Com a ajuda das vizinhas, teve que pegar condução e correr ao bairro ao lado, porque o antigo hospital que havia próximo à sua comunidade foi fechado meses atrás, por falta de higiene e pela má condição do prédio. E, segundo ela, não parece que vai voltar à ativa tão cedo.
Depois de ser atendida de emergência e amargar uma transferência para outro hospital, dentro de uma ambulância que levava não um paciente, mas oito, espremidos em volta da maca na qual uma velhinha teve a sorte de se deitar, Neusa passou quatro dias internada sofrendo o medo de voltar para casa, porque onde mora não existe delegacia, polícia ou guarda municipal.
E se o ex-namorado aparecer?
Quando finalmente voltou ao lar, amparada pela vizinhança, soube que um dos moradores havia pedido ajuda aos seguranças da área, também conhecidos como “milicianos”, e recebeu a notícia de que estão de olho na casa dela. Mesmo sabendo que alguns destes “seguranças” são ex-policiais expulsos da corporação por terem cometido crimes, Neusa afirma que os moradores recorrem a eles como, no passado, recorriam aos traficantes.
— Estuprador eles matam. Ladrão, eles cortam os pés, as mãos e tacam fogo no corpo. Marido que bate em mulher leva uma surra, se fizer de novo é expulso de lá. Ou morre.
Apesar de espalharem o medo, tais “seguranças” acabam ganhando a simpatia dos moradores, numa inversão de valores e de papéis que faz das comunidades um mundo à parte deste em que vivemos.
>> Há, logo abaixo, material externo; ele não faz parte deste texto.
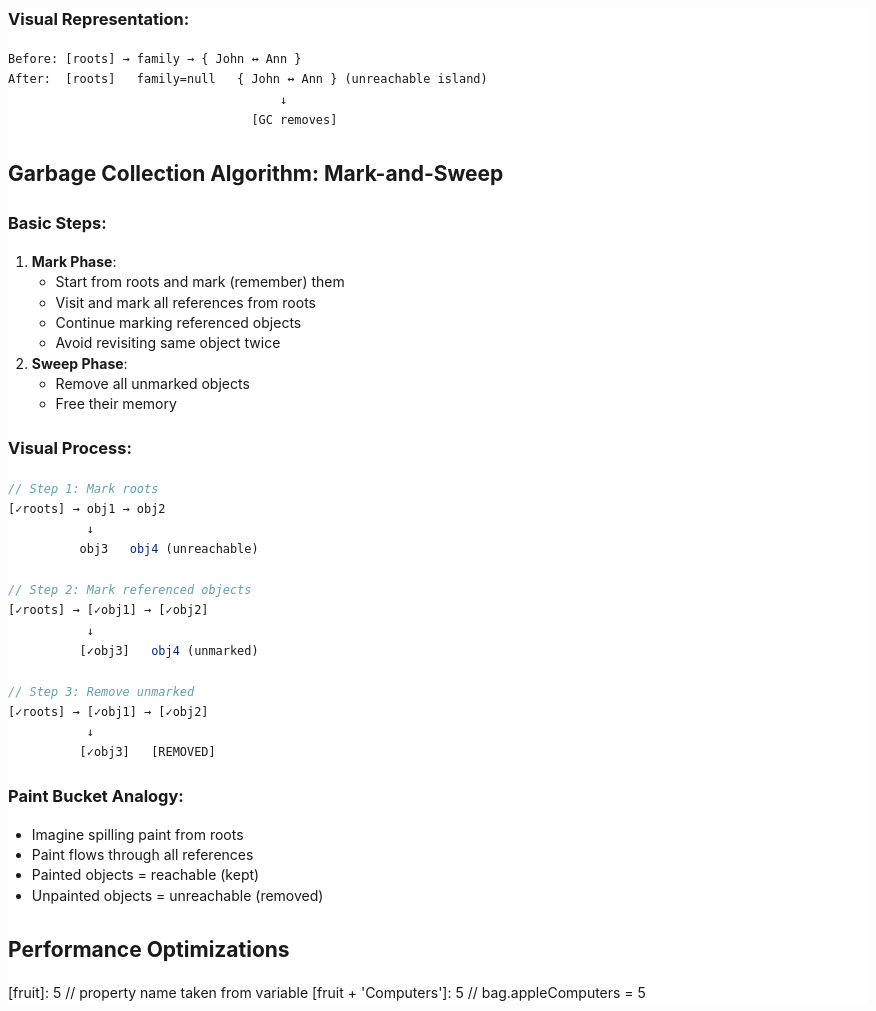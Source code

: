 ### Visual Representation:

```
Before: [roots] → family → { John ↔ Ann }
After:  [roots]   family=null   { John ↔ Ann } (unreachable island)
                                      ↓
                                  [GC removes]

```

## Garbage Collection Algorithm: Mark-and-Sweep

### Basic Steps:

1. **Mark Phase**:
    - Start from roots and mark (remember) them
    - Visit and mark all references from roots
    - Continue marking referenced objects
    - Avoid revisiting same object twice
2. **Sweep Phase**:
    - Remove all unmarked objects
    - Free their memory

### Visual Process:

```jsx
// Step 1: Mark roots
[✓roots] → obj1 → obj2
           ↓
          obj3   obj4 (unreachable)

// Step 2: Mark referenced objects
[✓roots] → [✓obj1] → [✓obj2]
           ↓
          [✓obj3]   obj4 (unmarked)

// Step 3: Remove unmarked
[✓roots] → [✓obj1] → [✓obj2]
           ↓
          [✓obj3]   [REMOVED]

```

### Paint Bucket Analogy:

- Imagine spilling paint from roots
- Paint flows through all references
- Painted objects = reachable (kept)
- Unpainted objects = unreachable (removed)

## Performance Optimizations


  [fruit]: 5  // property name taken from variable
  [fruit + 'Computers']: 5  // bag.appleComputers = 5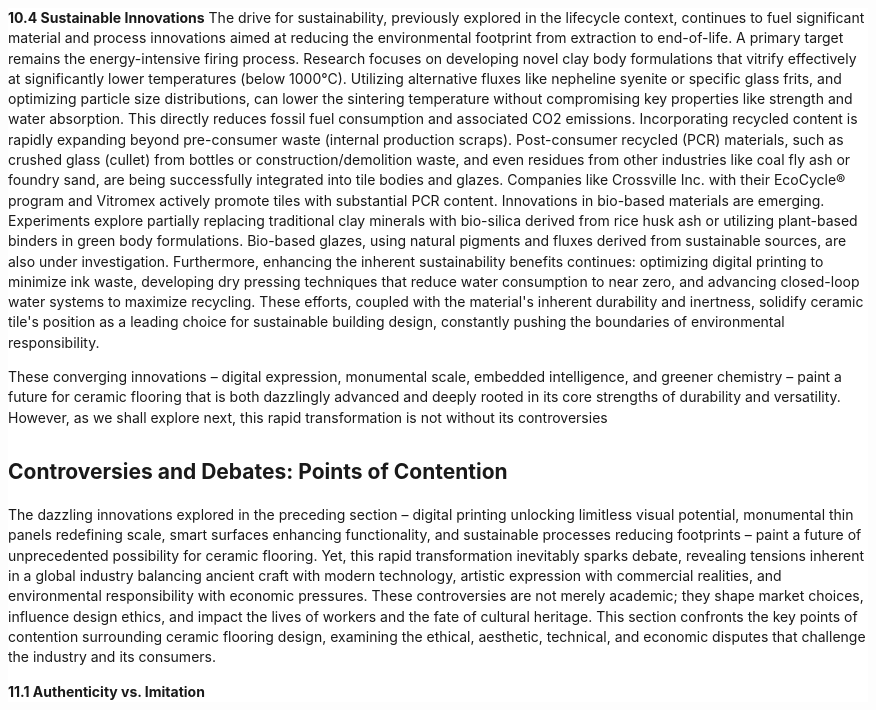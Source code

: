 **10.4 Sustainable Innovations**
The drive for sustainability, previously explored in the lifecycle context, continues to fuel significant material and process innovations aimed at reducing the environmental footprint from extraction to end-of-life. A primary target remains the energy-intensive firing process. Research focuses on developing novel clay body formulations that vitrify effectively at significantly lower temperatures (below 1000°C). Utilizing alternative fluxes like nepheline syenite or specific glass frits, and optimizing particle size distributions, can lower the sintering temperature without compromising key properties like strength and water absorption. This directly reduces fossil fuel consumption and associated CO2 emissions. Incorporating recycled content is rapidly expanding beyond pre-consumer waste (internal production scraps). Post-consumer recycled (PCR) materials, such as crushed glass (cullet) from bottles or construction/demolition waste, and even residues from other industries like coal fly ash or foundry sand, are being successfully integrated into tile bodies and glazes. Companies like Crossville Inc. with their EcoCycle® program and Vitromex actively promote tiles with substantial PCR content. Innovations in bio-based materials are emerging. Experiments explore partially replacing traditional clay minerals with bio-silica derived from rice husk ash or utilizing plant-based binders in green body formulations. Bio-based glazes, using natural pigments and fluxes derived from sustainable sources, are also under investigation. Furthermore, enhancing the inherent sustainability benefits continues: optimizing digital printing to minimize ink waste, developing dry pressing techniques that reduce water consumption to near zero, and advancing closed-loop water systems to maximize recycling. These efforts, coupled with the material's inherent durability and inertness, solidify ceramic tile's position as a leading choice for sustainable building design, constantly pushing the boundaries of environmental responsibility.

These converging innovations – digital expression, monumental scale, embedded intelligence, and greener chemistry – paint a future for ceramic flooring that is both dazzlingly advanced and deeply rooted in its core strengths of durability and versatility. However, as we shall explore next, this rapid transformation is not without its controversies

## Controversies and Debates: Points of Contention

The dazzling innovations explored in the preceding section – digital printing unlocking limitless visual potential, monumental thin panels redefining scale, smart surfaces enhancing functionality, and sustainable processes reducing footprints – paint a future of unprecedented possibility for ceramic flooring. Yet, this rapid transformation inevitably sparks debate, revealing tensions inherent in a global industry balancing ancient craft with modern technology, artistic expression with commercial realities, and environmental responsibility with economic pressures. These controversies are not merely academic; they shape market choices, influence design ethics, and impact the lives of workers and the fate of cultural heritage. This section confronts the key points of contention surrounding ceramic flooring design, examining the ethical, aesthetic, technical, and economic disputes that challenge the industry and its consumers.

**11.1 Authenticity vs. Imitation**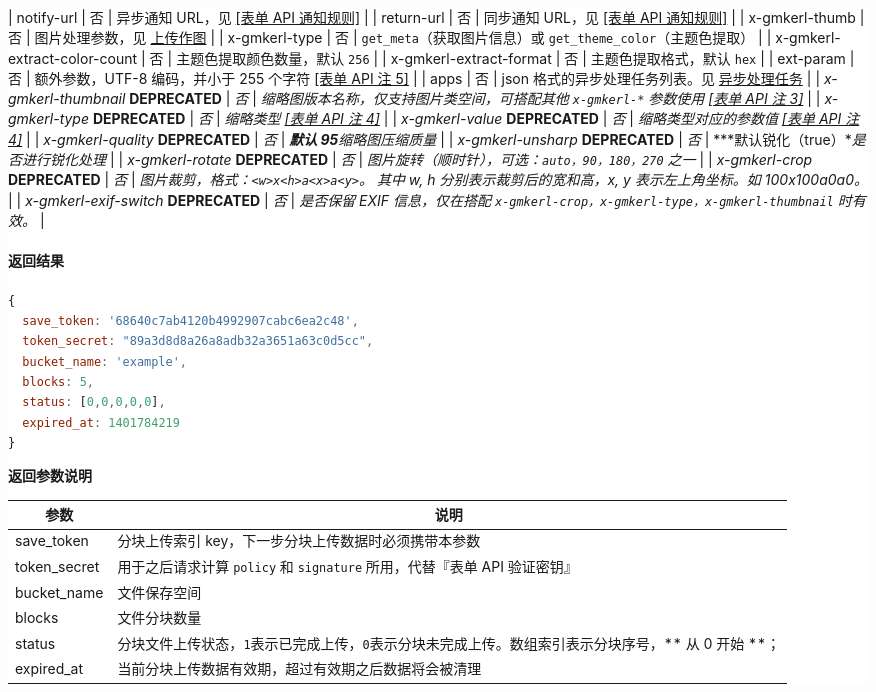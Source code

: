 | notify-url           | 否   | 异步通知 URL，见 [\[表单 API 通知规则\]](/api/form_api/#notify_return)                                                      |
| return-url           | 否   | 同步通知 URL，见 [\[表单 API 通知规则\]](/api/form_api/#notify_return)                                                      |
| x-gmkerl-thumb       | 否   | 图片处理参数，见 [上传作图](/cloud/image/#_2)                                                       |
| x-gmkerl-type        | 否   | `get_meta`（获取图片信息）或 `get_theme_color`（主题色提取）                                        |
| x-gmkerl-extract-color-count       | 否   |     主题色提取颜色数量，默认 `256`                                                    |
| x-gmkerl-extract-format     | 否   |   主题色提取格式，默认 `hex`                                                                 |
| ext-param            | 否   | 额外参数，UTF-8 编码，并小于 255 个字符 [\[表单 API 注 5\]](/api/form_api/#note5)                            |
| apps                 | 否   | json 格式的异步处理任务列表。见 [异步处理任务](/api/form_api/#_4)                                   |
| *x-gmkerl-thumbnail* **DEPRECATED**   | *否*   | *缩略图版本名称，仅支持图片类空间，可搭配其他 `x-gmkerl-*` 参数使用 [\[表单 API 注 3\]](/api/form_api/#note3)* |
| *x-gmkerl-type*  **DEPRECATED**       | *否*   | *缩略类型 [\[表单 API 注 4\]](/api/form_api/#note4)*                                                           |
| *x-gmkerl-value*  **DEPRECATED**      | *否*   | *缩略类型对应的参数值 [\[表单 API 注 4\]](/api/form_api/#note5)*                                               |
| *x-gmkerl-quality*  **DEPRECATED**    | *否*   | ***默认 95**缩略图压缩质量*                                                                           |
| *x-gmkerl-unsharp*   **DEPRECATED**   | *否*   | ***默认锐化（true）**是否进行锐化处理*                                                                |
| *x-gmkerl-rotate*  **DEPRECATED**     | *否*   | *图片旋转（顺时针），可选：`auto，90，180，270` 之一*                                           |
| *x-gmkerl-crop*  **DEPRECATED**       | *否*   | *图片裁剪，格式：`<w>x<h>a<x>a<y>`。 其中 w, h 分别表示裁剪后的宽和高，x, y 表示左上角坐标。如 100x100a0a0。*         |
| *x-gmkerl-exif-switch* **DEPRECATED** | *否*   | *是否保留 EXIF 信息，仅在搭配 `x-gmkerl-crop，x-gmkerl-type，x-gmkerl-thumbnail` 时有效。*        |


#### 返回结果

```js
{
  save_token: '68640c7ab4120b4992907cabc6ea2c48',
  token_secret: "89a3d8d8a26a8adb32a3651a63c0d5cc",
  bucket_name: 'example',
  blocks: 5,
  status: [0,0,0,0,0],
  expired_at: 1401784219
}
```

**返回参数说明**

|参数        |说明          |
|-----------|-------------|
|save_token |分块上传索引 key，下一步分块上传数据时必须携带本参数  |
|token_secret| 用于之后请求计算 `policy` 和 `signature` 所用，代替『表单 API 验证密钥』 |
|bucket_name|文件保存空间                                |
|blocks     |文件分块数量                                  |
|status     |分块文件上传状态，`1`表示已完成上传，`0`表示分块未完成上传。数组索引表示分块序号，** 从 0 开始 **；      |
|expired_at |当前分块上传数据有效期，超过有效期之后数据将会被清理  |
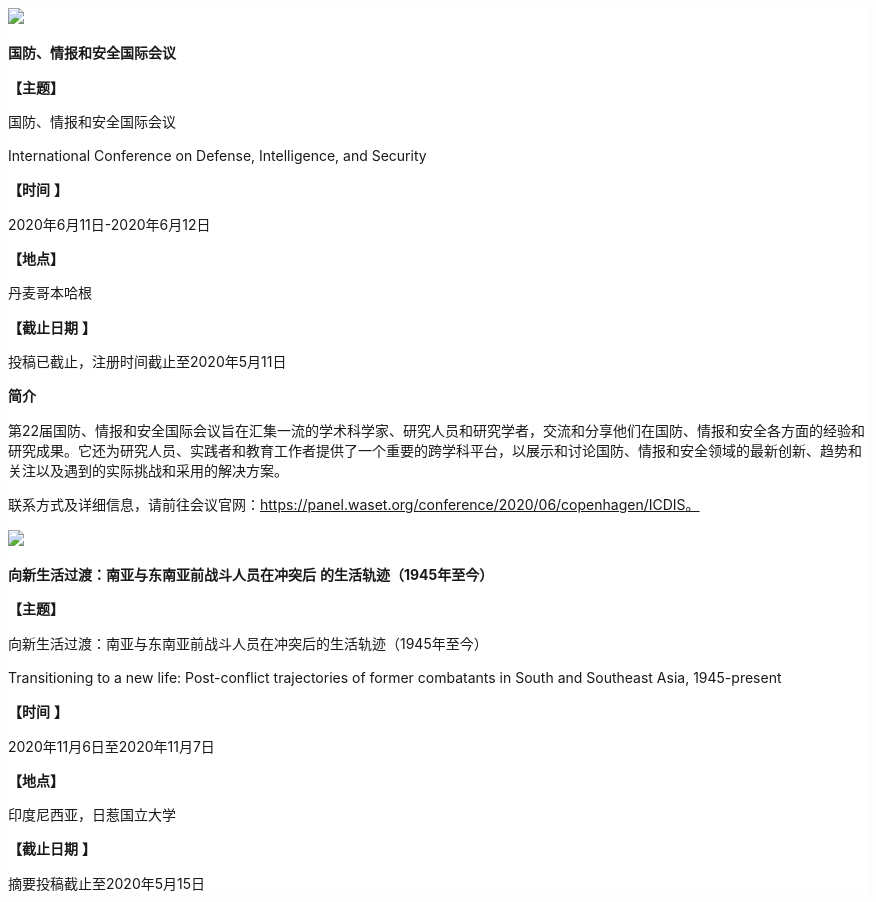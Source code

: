   

![](/images/2793/3.png)

  

 **国防、情报和安全国际会议**

  

 **【主题】**

国防、情报和安全国际会议

International Conference on Defense, Intelligence, and Security

 **【时间** **】**

2020年6月11日-2020年6月12日

 **【地点】**

丹麦哥本哈根

 **【截止日期** **】**

投稿已截止，注册时间截止至2020年5月11日

  

  

 **简介**

  

第22届国防、情报和安全国际会议旨在汇集一流的学术科学家、研究人员和研究学者，交流和分享他们在国防、情报和安全各方面的经验和研究成果。它还为研究人员、实践者和教育工作者提供了一个重要的跨学科平台，以展示和讨论国防、情报和安全领域的最新创新、趋势和关注以及遇到的实际挑战和采用的解决方案。

联系方式及详细信息，请前往会议官网：https://panel.waset.org/conference/2020/06/copenhagen/ICDIS。

![](/images/2793/4.png)

  

 **向新生活过渡：南亚与东南亚前战斗人员在冲突后** **的生活轨迹（1945年至今）**

  

 **【主题】**

向新生活过渡：南亚与东南亚前战斗人员在冲突后的生活轨迹（1945年至今）

Transitioning to a new life: Post-conflict trajectories of former combatants
in South and Southeast Asia, 1945-present

 **【时间** **】**

2020年11月6日至2020年11月7日

 **【地点】**

印度尼西亚，日惹国立大学

 **【截止日期** **】**

摘要投稿截止至2020年5月15日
— Eles não andam com arma mas não deixam entrar ladrão nem viciado na comunidade. O mercado foi assaltado e eles chegaram antes da polícia e conseguiram pegar os ladrões. Ouvi quando um gritou “dá a última forma!”, que quer dizer pra matar, mas aí avisaram que a polícia já vinha chegando. Eles entregaram os caras para os policiais.
Depois de viver numa outra comunidade, de onde fugiu após ser violentada a noite inteira por milicianos, que também se apossaram de sua casa, Neusa conta que lamenta a inexistência de uma Delegacia da Mulher em sua área.
— Fui muito bem atendida na Delegacia da Mulher. Lembro que me ajudaram a entrar no carro, pra ir fazer o exame de corpo de delito. Tive até atendimento psicológico. Cheguei a fazer reconhecimento dos bandidos, mas não levei o processo adiante porque tive medo de represálias. Quem é que ia me defender se eles voltassem? Só se eu ficasse morando na delegacia!
Desta vez, ela não pensou em recorrer à polícia, porque, caso chegassem à sua casa, já não haveria flagrante, ou seja: nada poderia ser feito. O jeito, então, é correr para o outro lado.
— É uma pena, eu preferia ir à polícia, porque assim não precisaria pagar nada a ninguém. Porque lá, nada é de graça. A gente fica devendo, e se um dia eles pedirem pra eu pagar o favor, não vou poder dizer não. De um jeito ou de outro, perdi meu sossego.